Stored data entries:
++++++

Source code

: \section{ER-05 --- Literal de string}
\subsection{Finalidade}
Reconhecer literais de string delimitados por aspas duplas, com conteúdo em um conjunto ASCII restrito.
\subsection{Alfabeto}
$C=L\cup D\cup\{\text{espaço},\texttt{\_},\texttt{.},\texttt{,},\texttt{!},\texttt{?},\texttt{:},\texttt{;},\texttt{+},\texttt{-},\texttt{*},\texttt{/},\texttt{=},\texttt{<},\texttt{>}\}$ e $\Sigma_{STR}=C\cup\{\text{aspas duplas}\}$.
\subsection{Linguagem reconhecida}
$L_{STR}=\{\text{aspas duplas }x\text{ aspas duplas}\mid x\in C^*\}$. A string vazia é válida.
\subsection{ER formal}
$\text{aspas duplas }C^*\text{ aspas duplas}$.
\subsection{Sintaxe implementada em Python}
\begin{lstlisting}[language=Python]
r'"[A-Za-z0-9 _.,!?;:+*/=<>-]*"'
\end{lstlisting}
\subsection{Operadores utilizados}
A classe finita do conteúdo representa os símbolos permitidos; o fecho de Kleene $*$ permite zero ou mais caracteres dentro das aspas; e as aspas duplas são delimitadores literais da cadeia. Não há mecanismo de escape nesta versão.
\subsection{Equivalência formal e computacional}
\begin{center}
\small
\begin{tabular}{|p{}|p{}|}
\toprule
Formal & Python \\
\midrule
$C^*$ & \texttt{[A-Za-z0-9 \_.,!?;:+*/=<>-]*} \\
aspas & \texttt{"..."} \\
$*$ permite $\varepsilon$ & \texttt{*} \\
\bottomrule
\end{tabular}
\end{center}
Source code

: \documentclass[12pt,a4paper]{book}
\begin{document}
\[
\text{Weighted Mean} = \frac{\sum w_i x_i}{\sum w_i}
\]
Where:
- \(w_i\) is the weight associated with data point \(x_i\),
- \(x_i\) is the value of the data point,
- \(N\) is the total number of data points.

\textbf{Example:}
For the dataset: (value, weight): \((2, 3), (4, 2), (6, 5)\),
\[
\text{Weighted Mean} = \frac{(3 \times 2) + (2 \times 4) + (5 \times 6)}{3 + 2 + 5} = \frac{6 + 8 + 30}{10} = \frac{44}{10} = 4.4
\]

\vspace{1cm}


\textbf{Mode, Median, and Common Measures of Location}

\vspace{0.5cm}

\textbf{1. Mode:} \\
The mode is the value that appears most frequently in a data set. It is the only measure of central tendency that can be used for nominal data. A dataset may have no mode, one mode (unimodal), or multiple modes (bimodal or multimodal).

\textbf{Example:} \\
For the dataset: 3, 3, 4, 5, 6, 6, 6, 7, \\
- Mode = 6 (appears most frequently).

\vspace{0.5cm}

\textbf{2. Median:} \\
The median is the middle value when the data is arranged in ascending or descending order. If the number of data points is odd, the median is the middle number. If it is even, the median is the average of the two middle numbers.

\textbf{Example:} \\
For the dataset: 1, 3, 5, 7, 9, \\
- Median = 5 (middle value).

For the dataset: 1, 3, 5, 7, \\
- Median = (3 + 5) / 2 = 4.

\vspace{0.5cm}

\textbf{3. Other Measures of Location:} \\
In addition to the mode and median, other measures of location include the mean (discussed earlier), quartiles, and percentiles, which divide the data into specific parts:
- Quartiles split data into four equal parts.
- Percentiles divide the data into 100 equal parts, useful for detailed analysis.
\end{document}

++++++

**WORK INSTRUCTION**
Each line above is to be set down again verbatim.

**EXPECTED OUTPUT**
Source code

: \section{ER-05 --- Literal de string}
\subsection{Finalidade}
Reconhecer literais de string delimitados por aspas duplas, com conteúdo em um conjunto ASCII restrito.
\subsection{Alfabeto}
$C=L\cup D\cup\{\text{espaço},\texttt{\_},\texttt{.},\texttt{,},\texttt{!},\texttt{?},\texttt{:},\texttt{;},\texttt{+},\texttt{-},\texttt{*},\texttt{/},\texttt{=},\texttt{<},\texttt{>}\}$ e $\Sigma_{STR}=C\cup\{\text{aspas duplas}\}$.
\subsection{Linguagem reconhecida}
$L_{STR}=\{\text{aspas duplas }x\text{ aspas duplas}\mid x\in C^*\}$. A string vazia é válida.
\subsection{ER formal}
$\text{aspas duplas }C^*\text{ aspas duplas}$.
\subsection{Sintaxe implementada em Python}
\begin{lstlisting}[language=Python]
r'"[A-Za-z0-9 _.,!?;:+*/=<>-]*"'
\end{lstlisting}
\subsection{Operadores utilizados}
A classe finita do conteúdo representa os símbolos permitidos; o fecho de Kleene $*$ permite zero ou mais caracteres dentro das aspas; e as aspas duplas são delimitadores literais da cadeia. Não há mecanismo de escape nesta versão.
\subsection{Equivalência formal e computacional}
\begin{center}
\small
\begin{tabular}{|p{}|p{}|}
\toprule
Formal & Python \\
\midrule
$C^*$ & \texttt{[A-Za-z0-9 \_.,!?;:+*/=<>-]*} \\
aspas & \texttt{"..."} \\
$*$ permite $\varepsilon$ & \texttt{*} \\
\bottomrule
\end{tabular}
\end{center}
Source code

: \documentclass[12pt,a4paper]{book}
\begin{document}
\[
\text{Weighted Mean} = \frac{\sum w_i x_i}{\sum w_i}
\]
Where:
- \(w_i\) is the weight associated with data point \(x_i\),
- \(x_i\) is the value of the data point,
- \(N\) is the total number of data points.

\textbf{Example:}
For the dataset: (value, weight): \((2, 3), (4, 2), (6, 5)\),
\[
\text{Weighted Mean} = \frac{(3 \times 2) + (2 \times 4) + (5 \times 6)}{3 + 2 + 5} = \frac{6 + 8 + 30}{10} = \frac{44}{10} = 4.4
\]

\vspace{1cm}


\textbf{Mode, Median, and Common Measures of Location}

\vspace{0.5cm}

\textbf{1. Mode:} \\
The mode is the value that appears most frequently in a data set. It is the only measure of central tendency that can be used for nominal data. A dataset may have no mode, one mode (unimodal), or multiple modes (bimodal or multimodal).

\textbf{Example:} \\
For the dataset: 3, 3, 4, 5, 6, 6, 6, 7, \\
- Mode = 6 (appears most frequently).

\vspace{0.5cm}

\textbf{2. Median:} \\
The median is the middle value when the data is arranged in ascending or descending order. If the number of data points is odd, the median is the middle number. If it is even, the median is the average of the two middle numbers.

\textbf{Example:} \\
For the dataset: 1, 3, 5, 7, 9, \\
- Median = 5 (middle value).

For the dataset: 1, 3, 5, 7, \\
- Median = (3 + 5) / 2 = 4.

\vspace{0.5cm}

\textbf{3. Other Measures of Location:} \\
In addition to the mode and median, other measures of location include the mean (discussed earlier), quartiles, and percentiles, which divide the data into specific parts:
- Quartiles split data into four equal parts.
- Percentiles divide the data into 100 equal parts, useful for detailed analysis.
\end{document}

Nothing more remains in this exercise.